Arquillian's forte is not only its ease of use, but also its extensibility. Good integration testing is not just about testing in any environment, but rather testing in the environment of your application targets. It's easy to give ourselves false assurance by validating components in a specialized testing container, or by using mocks, only to realize that small variations and assumptions cause the components fail when the application is deployed to production. To make tests count, you want to execute them in the target environment, or container.
So what is the container Arquillian uses? Is it some proprietary testing container that emulates the behavior of the technology (Java EE)? Nope! It's pluggable. It can be your target runtime, such as JBoss AS, GlassFish or Tomcat. Or it can even been an embedded container such as OpenEJB, GlassFish Embedded or Weld SE. You can even use one container for development and another for continuous integration.
This portability is made possible by a RPC-style (or local, if applicable) communication between the test runner and the container, a real container. You can run the same test case against various containers and you don't get locked into a proprietary test environment.

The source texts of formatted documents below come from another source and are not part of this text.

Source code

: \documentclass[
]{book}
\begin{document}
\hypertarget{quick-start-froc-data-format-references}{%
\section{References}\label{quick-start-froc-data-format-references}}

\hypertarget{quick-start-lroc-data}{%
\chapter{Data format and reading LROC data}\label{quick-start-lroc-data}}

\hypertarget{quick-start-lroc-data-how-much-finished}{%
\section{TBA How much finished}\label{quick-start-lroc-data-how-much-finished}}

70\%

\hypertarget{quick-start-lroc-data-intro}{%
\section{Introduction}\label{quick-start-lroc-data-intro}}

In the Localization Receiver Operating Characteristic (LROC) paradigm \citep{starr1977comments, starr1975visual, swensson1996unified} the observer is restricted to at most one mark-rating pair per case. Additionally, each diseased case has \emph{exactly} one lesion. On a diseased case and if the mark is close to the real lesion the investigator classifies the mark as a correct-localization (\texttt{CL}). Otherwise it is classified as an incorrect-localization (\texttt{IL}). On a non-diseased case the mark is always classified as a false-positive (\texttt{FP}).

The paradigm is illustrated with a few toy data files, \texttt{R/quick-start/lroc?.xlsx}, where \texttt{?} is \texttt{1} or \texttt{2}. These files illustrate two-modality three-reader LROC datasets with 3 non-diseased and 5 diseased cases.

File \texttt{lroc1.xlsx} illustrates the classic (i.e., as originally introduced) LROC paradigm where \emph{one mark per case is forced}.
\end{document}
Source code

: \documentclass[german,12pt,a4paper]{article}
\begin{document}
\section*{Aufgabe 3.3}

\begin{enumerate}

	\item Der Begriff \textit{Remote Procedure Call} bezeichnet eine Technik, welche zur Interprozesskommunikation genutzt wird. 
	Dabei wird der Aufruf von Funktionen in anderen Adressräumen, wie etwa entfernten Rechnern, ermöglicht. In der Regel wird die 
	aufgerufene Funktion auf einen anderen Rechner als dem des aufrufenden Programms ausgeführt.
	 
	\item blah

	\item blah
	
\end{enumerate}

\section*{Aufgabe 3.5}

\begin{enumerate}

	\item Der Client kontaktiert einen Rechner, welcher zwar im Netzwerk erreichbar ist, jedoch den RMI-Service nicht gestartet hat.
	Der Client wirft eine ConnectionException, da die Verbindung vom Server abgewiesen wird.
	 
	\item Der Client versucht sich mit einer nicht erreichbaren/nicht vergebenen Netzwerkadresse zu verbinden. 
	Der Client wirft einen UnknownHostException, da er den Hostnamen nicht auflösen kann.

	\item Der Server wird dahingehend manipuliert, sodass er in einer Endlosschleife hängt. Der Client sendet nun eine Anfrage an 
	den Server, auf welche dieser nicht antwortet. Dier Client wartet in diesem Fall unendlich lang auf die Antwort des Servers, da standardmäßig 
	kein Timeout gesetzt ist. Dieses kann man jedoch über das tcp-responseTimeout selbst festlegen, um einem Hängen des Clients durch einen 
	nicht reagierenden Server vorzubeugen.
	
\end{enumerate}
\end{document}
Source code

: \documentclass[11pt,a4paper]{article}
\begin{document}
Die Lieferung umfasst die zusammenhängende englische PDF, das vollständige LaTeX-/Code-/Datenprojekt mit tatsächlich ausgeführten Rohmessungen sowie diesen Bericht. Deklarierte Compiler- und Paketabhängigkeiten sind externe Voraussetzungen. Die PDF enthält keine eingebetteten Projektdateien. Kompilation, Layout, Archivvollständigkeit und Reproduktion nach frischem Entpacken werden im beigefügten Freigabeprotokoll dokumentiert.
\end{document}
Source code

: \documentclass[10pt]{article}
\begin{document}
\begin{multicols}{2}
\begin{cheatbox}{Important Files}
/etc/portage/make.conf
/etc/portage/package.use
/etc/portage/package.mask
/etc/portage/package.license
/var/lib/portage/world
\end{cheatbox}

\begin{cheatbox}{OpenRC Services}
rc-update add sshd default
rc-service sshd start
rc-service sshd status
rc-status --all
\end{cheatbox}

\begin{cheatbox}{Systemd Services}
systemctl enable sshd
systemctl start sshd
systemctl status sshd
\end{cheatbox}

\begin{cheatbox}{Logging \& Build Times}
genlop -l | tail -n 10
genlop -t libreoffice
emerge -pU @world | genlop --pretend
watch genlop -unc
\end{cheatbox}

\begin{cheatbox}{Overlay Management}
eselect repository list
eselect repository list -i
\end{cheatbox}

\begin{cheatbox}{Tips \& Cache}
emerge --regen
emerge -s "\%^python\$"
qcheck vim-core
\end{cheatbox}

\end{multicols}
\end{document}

Arquillian recognizes three container interaction styles:
A remote container resides in a separate JVM from the test runner. Arquillian binds to the container to deploy the test archive and invokes tests via a remote protocol (e.g., Servlet, JMX).

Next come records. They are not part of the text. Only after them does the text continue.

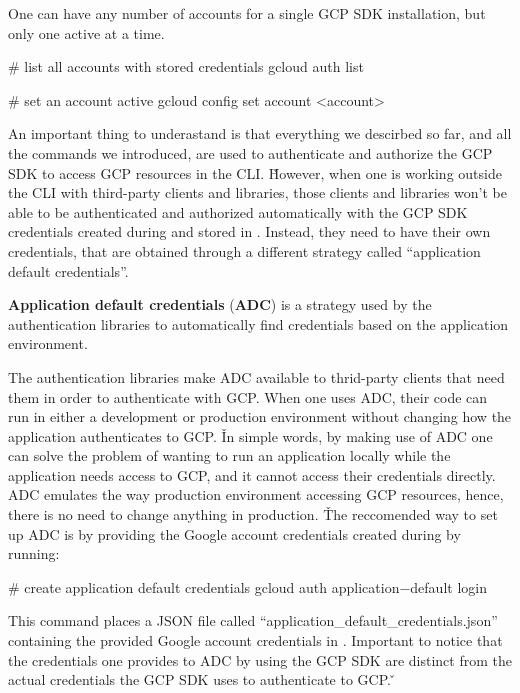 One can have any number of accounts for a single GCP SDK installation, but only one active at a time.
\begin{bash}
# list all accounts with stored credentials
gcloud auth list
\end{bash}

\begin{bash}
# set an account active
gcloud config set account <account>
\end{bash}

An important thing to underastand is that everything we descirbed so far, and all the commands we introduced, are used
to authenticate and authorize the GCP SDK to access GCP resources in the CLI. \v

However, when one is working outside the CLI with third-party clients and libraries, those clients and libraries won't
be able to be authenticated and authorized automatically with the GCP SDK credentials created during
 and stored in . Instead, they need to have their own credentials,
that are obtained through a different strategy called ``application default credentials''.

\textbf{Application default credentials} (\textbf{ADC}) is a strategy used by the authentication libraries to
automatically find credentials based on the application environment.
\ed

The authentication libraries make ADC available to thrid-party clients that need them in order to authenticate with
GCP\@. When one uses ADC, their code can run in either a development or production environment without changing how
the application authenticates to GCP. \v

In simple words, by making use of ADC one can solve the problem of wanting to run an application locally while the
application needs access to GCP, and it cannot access their credentials directly. ADC emulates the way production
environment accessing GCP resources, hence, there is no need to change anything in production. \v

The reccomended way to set up ADC is by providing the Google account credentials created during 
by running:
\begin{bash}
# create application default credentials
gcloud auth application$-$default login
\end{bash}

This command places a JSON file called ``application\_default\_credentials.json'' containing the provided Google account
credentials in . Important to notice that the
credentials one provides to ADC by using the GCP SDK are distinct from the actual credentials the GCP SDK uses to
authenticate to GCP\@. \v

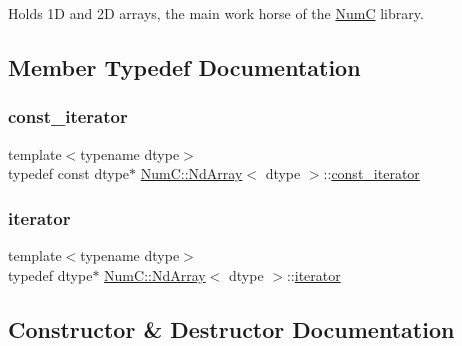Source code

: Holds 1D and 2D arrays, the main work horse of the \mbox{\hyperlink{namespace_num_c}{NumC}} library. 

\subsection{Member Typedef Documentation}
\mbox{\label{class_num_c_1_1_nd_array_a445cec326684b0066bddae07ba06eddf}} 
\subsubsection{\texorpdfstring{const\+\_\+iterator}{const\_iterator}}
{\footnotesize\ttfamily template$<$typename dtype$>$ \\
typedef const dtype$\ast$ \mbox{\hyperlink{class_num_c_1_1_nd_array}{Num\+C\+::\+Nd\+Array}}$<$ dtype $>$\+::\mbox{\hyperlink{class_num_c_1_1_nd_array_a445cec326684b0066bddae07ba06eddf}{const\+\_\+iterator}}}

\mbox{\label{class_num_c_1_1_nd_array_a49cd61f019d7106a40ffdb9c3ee98f08}} 
\subsubsection{\texorpdfstring{iterator}{iterator}}
{\footnotesize\ttfamily template$<$typename dtype$>$ \\
typedef dtype$\ast$ \mbox{\hyperlink{class_num_c_1_1_nd_array}{Num\+C\+::\+Nd\+Array}}$<$ dtype $>$\+::\mbox{\hyperlink{class_num_c_1_1_nd_array_a49cd61f019d7106a40ffdb9c3ee98f08}{iterator}}}



\subsection{Constructor \& Destructor Documentation}
\mbox{\label{class_num_c_1_1_nd_array_a4c4327e80cf320d9e634462e3f58b7b5}}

A managed container is similar to a remote container, except its lifecycle (startup/shutdown) is also managed by Arquillian.
An embedded container resides in the same JVM and is mostly likely managed by Arquillian. Tests are executed via a local protocol for containers without a web component and via a remote protocol for containers with a web component. No need to fiddle with those Maven plugins!
A container is further classified by its capabilities:
Java EE application server (e.g., JBoss AS, GlassFish, WebLogic)
Servlet container (e.g., Tomcat, Jetty)
standalone bean container (e.g., OpenEJB, Weld SE)
OSGi container
Arquillian can control a variety of containers out of the box. If the container you are using isn't supported, Arquillian provides an SPI that allows you to introduce any additional container to the default collection.